Lui parler, c’était rouler à tombeau ouvert sur une route de montagne. J’en revins toujours épuisé, terrifié, exalté, ou un mélange des trois.
Jean-Baptise Andrea – Veiller sur elle

Et ses dialogues sont des répliques que l'on aimerait avoir dans notre bouche, dans nos vies :

Quand tu dis au revoir à quelqu’un que tu aimes, tu fais quelques pas, puis tu te retournes pour la voir une dernière fois, peut-être même faire un petit signe de la main. Moi je me suis retournée. Toi, tu as continué à marcher comme si tu m’avais déjà oubliée. J’ai donc décidé que nous nous reverrions jamais.
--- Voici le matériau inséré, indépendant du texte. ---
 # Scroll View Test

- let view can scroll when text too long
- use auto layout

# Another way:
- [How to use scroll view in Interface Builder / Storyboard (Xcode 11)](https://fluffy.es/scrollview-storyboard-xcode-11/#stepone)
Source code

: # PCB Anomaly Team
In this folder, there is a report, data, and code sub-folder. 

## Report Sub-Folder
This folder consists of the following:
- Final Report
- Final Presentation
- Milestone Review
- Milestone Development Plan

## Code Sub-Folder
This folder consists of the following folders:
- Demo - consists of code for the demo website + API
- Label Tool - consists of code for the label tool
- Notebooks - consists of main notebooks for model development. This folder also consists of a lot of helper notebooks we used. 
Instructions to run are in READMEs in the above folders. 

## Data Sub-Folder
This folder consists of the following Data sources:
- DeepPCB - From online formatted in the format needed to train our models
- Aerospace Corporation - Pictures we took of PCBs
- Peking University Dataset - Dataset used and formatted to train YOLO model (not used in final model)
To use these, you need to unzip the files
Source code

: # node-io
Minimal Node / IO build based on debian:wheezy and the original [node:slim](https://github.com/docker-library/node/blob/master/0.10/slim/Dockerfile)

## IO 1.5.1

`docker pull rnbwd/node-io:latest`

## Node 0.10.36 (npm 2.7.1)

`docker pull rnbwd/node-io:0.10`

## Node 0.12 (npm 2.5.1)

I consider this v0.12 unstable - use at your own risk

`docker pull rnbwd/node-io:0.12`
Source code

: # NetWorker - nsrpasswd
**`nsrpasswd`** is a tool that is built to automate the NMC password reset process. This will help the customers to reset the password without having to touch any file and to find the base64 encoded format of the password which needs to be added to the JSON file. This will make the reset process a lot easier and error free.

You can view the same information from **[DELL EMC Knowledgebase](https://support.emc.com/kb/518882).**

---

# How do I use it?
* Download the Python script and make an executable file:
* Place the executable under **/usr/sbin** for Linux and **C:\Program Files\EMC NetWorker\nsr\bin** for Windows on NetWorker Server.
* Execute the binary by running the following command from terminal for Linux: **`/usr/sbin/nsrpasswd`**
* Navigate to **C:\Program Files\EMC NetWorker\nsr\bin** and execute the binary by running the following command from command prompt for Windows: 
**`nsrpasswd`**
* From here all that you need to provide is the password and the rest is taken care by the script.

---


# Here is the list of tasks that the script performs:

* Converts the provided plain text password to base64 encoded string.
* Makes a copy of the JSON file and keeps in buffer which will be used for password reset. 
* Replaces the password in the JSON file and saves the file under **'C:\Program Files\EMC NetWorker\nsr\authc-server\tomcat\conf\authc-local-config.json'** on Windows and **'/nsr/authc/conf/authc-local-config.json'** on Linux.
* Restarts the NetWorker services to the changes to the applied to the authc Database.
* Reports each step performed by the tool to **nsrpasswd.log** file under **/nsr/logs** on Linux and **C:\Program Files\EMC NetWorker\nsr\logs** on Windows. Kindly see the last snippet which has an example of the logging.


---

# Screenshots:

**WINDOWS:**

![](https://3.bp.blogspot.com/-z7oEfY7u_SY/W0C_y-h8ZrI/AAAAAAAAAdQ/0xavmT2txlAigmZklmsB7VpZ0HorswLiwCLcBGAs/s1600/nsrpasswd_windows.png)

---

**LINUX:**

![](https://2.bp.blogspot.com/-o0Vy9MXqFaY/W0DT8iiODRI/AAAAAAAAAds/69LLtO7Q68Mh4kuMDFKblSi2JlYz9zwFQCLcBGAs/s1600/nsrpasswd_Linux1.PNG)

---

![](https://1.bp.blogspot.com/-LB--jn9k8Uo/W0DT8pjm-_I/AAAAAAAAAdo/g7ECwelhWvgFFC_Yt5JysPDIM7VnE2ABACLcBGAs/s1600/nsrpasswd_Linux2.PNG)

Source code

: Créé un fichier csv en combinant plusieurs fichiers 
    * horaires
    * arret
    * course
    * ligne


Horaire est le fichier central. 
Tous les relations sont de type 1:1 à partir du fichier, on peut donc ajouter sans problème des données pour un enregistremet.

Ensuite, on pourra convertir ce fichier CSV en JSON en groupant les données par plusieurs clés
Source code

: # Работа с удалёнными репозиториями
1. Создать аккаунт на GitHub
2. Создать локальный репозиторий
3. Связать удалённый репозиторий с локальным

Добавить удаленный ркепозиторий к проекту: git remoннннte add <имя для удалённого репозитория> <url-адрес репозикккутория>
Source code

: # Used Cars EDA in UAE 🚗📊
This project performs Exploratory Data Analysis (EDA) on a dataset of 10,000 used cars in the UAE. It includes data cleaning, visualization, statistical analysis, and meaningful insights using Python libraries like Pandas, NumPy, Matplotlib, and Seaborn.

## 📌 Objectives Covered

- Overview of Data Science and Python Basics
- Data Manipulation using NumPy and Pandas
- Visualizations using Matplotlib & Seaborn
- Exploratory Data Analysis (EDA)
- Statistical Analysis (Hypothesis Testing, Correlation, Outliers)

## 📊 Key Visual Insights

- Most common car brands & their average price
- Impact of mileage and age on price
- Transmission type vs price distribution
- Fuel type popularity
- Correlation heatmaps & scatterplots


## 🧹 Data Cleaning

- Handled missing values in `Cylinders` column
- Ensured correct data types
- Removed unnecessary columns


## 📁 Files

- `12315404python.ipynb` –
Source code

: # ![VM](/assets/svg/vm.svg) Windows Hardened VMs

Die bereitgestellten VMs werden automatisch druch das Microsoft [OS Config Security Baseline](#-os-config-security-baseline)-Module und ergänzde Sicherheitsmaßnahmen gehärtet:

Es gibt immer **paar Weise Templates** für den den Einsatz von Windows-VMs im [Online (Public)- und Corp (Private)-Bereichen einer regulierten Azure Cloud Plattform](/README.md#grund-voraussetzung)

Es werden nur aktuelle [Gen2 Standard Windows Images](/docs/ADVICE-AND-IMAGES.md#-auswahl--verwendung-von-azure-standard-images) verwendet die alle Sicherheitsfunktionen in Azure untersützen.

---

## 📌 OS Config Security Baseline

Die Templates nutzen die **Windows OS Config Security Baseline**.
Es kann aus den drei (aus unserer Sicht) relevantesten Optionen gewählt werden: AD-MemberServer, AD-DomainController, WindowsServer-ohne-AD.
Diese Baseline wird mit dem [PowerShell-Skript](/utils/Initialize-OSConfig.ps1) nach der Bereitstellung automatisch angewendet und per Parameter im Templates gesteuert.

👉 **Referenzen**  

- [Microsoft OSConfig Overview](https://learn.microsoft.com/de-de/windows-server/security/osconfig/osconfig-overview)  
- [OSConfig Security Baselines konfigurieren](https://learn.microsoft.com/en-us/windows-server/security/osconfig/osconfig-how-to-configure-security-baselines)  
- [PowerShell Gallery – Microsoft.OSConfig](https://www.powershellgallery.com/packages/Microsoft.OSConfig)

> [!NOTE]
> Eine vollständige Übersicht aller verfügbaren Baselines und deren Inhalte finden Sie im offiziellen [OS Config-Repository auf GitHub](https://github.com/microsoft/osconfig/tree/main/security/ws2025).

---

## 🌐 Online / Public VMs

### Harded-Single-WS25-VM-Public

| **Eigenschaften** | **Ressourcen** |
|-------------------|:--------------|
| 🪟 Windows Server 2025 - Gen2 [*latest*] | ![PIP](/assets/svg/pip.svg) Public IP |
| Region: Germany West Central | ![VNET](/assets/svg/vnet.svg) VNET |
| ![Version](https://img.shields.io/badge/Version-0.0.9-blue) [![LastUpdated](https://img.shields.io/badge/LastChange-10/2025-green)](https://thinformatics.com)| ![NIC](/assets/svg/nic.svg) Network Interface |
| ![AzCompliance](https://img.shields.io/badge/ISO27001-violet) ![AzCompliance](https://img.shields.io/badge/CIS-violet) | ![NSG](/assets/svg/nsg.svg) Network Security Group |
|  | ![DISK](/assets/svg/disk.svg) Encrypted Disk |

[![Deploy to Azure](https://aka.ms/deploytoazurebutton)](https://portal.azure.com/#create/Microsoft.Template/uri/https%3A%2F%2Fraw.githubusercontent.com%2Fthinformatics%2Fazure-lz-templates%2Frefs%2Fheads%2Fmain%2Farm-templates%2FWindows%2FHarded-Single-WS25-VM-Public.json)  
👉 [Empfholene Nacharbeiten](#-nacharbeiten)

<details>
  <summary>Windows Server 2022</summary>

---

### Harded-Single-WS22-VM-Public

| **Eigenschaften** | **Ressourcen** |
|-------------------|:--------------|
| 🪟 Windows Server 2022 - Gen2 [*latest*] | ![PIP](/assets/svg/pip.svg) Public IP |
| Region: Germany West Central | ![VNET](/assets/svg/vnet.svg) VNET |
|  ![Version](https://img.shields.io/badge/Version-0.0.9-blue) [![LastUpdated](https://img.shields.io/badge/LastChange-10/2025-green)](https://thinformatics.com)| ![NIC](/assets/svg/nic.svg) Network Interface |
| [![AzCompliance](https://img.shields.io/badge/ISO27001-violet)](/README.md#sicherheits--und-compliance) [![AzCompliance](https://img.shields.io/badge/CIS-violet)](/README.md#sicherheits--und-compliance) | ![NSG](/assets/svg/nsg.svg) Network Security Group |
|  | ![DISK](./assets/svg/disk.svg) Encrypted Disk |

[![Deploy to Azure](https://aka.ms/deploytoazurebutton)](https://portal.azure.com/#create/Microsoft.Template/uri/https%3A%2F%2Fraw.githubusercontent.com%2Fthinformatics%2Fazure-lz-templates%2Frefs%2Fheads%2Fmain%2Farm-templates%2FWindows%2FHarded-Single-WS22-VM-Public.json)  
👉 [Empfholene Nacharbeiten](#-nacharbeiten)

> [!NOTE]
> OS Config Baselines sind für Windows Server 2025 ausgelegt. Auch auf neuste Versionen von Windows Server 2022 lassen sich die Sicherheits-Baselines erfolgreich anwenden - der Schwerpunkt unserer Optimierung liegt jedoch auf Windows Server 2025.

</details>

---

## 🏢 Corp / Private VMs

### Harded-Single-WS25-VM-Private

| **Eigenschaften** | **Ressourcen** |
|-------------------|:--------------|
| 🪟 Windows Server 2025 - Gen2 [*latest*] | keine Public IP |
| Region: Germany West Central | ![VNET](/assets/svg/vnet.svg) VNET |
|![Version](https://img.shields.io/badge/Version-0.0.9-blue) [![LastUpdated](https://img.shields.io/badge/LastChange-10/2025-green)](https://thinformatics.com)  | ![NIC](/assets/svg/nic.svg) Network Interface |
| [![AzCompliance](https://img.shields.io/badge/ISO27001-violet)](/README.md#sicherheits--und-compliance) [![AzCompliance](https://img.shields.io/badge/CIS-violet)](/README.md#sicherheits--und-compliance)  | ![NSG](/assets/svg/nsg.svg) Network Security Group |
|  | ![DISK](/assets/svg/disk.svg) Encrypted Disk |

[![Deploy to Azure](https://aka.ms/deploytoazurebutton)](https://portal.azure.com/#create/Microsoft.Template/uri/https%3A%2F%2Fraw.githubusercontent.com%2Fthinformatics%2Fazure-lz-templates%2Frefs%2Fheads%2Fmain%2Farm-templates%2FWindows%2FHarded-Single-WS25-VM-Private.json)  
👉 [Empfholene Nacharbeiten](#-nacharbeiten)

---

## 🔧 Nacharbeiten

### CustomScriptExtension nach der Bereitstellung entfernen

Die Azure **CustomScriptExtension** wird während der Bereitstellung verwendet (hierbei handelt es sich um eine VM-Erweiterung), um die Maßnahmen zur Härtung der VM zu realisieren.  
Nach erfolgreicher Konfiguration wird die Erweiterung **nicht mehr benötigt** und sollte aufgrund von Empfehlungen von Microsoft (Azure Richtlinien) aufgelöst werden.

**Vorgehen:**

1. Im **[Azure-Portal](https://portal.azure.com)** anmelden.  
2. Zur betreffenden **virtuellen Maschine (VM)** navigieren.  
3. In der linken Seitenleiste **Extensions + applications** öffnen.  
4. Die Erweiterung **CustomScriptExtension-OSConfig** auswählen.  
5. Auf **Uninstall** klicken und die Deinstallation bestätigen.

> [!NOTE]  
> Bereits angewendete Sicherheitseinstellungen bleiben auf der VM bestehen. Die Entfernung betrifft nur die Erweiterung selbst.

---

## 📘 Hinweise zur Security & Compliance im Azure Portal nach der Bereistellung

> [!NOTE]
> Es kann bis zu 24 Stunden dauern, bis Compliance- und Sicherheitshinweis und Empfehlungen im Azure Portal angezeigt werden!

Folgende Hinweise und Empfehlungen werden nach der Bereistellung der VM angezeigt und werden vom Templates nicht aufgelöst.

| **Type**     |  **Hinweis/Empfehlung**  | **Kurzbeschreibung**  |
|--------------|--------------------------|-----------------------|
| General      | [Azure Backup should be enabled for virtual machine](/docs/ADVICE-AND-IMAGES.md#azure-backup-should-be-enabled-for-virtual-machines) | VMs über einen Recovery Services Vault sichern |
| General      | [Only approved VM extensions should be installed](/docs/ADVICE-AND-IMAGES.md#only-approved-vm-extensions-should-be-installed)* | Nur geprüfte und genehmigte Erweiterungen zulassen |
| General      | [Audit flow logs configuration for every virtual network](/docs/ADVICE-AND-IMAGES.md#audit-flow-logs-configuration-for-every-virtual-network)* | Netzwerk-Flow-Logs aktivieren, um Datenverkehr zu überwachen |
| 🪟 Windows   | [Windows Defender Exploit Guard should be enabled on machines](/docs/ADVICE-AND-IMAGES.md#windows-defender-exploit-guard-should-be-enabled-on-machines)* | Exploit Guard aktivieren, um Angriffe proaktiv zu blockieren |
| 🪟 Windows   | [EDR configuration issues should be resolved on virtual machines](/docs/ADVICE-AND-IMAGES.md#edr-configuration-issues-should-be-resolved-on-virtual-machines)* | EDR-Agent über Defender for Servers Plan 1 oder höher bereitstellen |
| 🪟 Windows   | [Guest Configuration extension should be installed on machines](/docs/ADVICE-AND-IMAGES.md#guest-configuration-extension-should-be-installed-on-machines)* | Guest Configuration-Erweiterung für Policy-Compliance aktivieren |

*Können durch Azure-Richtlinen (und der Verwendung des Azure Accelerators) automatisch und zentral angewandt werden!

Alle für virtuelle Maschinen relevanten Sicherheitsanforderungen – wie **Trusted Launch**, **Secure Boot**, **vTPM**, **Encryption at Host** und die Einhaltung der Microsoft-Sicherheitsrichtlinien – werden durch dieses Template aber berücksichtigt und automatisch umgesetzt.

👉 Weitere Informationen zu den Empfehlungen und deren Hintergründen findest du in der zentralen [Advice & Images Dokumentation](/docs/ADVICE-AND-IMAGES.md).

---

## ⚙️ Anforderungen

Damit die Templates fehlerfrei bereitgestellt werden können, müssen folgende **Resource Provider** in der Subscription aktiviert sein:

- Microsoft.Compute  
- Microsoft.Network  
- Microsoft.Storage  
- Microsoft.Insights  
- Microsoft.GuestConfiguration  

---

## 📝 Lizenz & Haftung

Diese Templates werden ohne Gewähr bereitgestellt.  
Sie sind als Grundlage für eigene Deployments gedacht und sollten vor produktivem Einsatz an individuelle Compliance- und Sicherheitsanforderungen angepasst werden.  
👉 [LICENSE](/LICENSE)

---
Puis j’ai reflechi, et je me suis dit que c’était sans doute parce que tu étais un rustre ou un ignare.
Jean-Baptise Andrea – Veiller sur elle
La prochaine fois que je quitte quelqu'un que j'aime, je penserai à me retourner. 

Ce roman ne passe pas le test de Bechdel. Il y a certes plusieurs personnages féminins (mais pas tant que ça), elles ont un prénom et sont bien identifiées, mais elles n'ont pas de dialogue entre elles. Aucune interaction entre les quelques personnages féminins de ce roman.
A l'image du roman, les personnages féminins ne sont là que pour mettre en scène les personnages masculins, leur donner de la consistance. Ils sont à disposition :
Mais il m’était arrivé quelque chose, et son nom tournait dans ma tête comme ces mélodies que nos vieux chantaient quand ils avaient trop bu, ces airs de pays qui leur rendaient leurs yeux de vingt ans 
Viola. Viola.Viola
Jean-Baptise Andrea – Veiller sur elle
Il pourrait obtenir le Goncourt. 
Triste Tigre est trop violent, imaginez tous les gens qui vont l'offrir à Noêl sans l'avoir lu, c'est un bien grand risque. 
Koenig est très marqué politiquement, même si son roman est pile dans l'air du temps avec son histoire d'étudiants d'Agrotech qui décident de sauver les vers de terre.
Rheinardt est un bon candidat, il a le bon âge (approche les 60 ans tranquillement), il est du milieu (édition, arts et compagnie) et surtout il a déjà été nommé deux fois. Il serait même le candidat idéal, avec son alibi de roman féministe.
D'où Andréa en outsider, dans une maison d'édition indépendante. Pas impossible.

Quand je me vois faire des prévisions sur le prix Goncourt, je me dis que je ne vais pas bien du tout d'un point de vue littéraire!